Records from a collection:

§ §

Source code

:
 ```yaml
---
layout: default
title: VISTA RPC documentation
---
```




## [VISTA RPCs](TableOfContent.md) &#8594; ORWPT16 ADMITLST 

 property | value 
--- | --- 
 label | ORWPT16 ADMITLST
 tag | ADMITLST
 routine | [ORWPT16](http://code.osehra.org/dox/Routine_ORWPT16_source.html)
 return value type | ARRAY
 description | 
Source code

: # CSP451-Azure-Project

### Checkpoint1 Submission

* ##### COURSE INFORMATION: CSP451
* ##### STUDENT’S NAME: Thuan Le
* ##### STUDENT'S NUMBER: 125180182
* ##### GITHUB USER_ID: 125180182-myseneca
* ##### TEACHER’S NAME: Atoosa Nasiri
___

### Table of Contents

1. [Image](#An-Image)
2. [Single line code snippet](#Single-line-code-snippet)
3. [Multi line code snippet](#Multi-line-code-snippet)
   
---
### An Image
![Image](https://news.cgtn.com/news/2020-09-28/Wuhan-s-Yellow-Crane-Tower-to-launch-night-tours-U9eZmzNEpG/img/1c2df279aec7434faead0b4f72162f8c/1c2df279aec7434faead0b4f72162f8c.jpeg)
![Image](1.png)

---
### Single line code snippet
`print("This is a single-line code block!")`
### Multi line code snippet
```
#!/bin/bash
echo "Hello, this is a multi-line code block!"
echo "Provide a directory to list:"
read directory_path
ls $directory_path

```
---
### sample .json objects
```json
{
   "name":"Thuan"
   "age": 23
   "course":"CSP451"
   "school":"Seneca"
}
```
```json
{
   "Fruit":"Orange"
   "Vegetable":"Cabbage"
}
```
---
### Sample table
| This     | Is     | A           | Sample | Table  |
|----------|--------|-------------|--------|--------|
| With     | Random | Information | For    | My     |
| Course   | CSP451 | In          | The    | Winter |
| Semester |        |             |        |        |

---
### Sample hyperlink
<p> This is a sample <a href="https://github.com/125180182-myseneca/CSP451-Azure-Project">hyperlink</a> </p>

§ §

EXERCISE REQUIREMENTS ▸ From the line that has "### Multi line code snippet" through the line that has "CSP451 | In", copy every line exactly as it appears above, and leave out all others.

REPLY TO THE TASK ▸
### Multi line code snippet
```
#!/bin/bash
echo "Hello, this is a multi-line code block!"
echo "Provide a directory to list:"
read directory_path
ls $directory_path

```
---
### sample .json objects
```json
{
   "name":"Thuan"
   "age": 23
   "course":"CSP451"
   "school":"Seneca"
}
```
```json
{
   "Fruit":"Orange"
   "Vegetable":"Cabbage"
}
```
---
### Sample table
| This     | Is     | A           | Sample | Table  |
|----------|--------|-------------|--------|--------|
| With     | Random | Information | For    | My     |
| Course   | CSP451 | In          | The    | Winter |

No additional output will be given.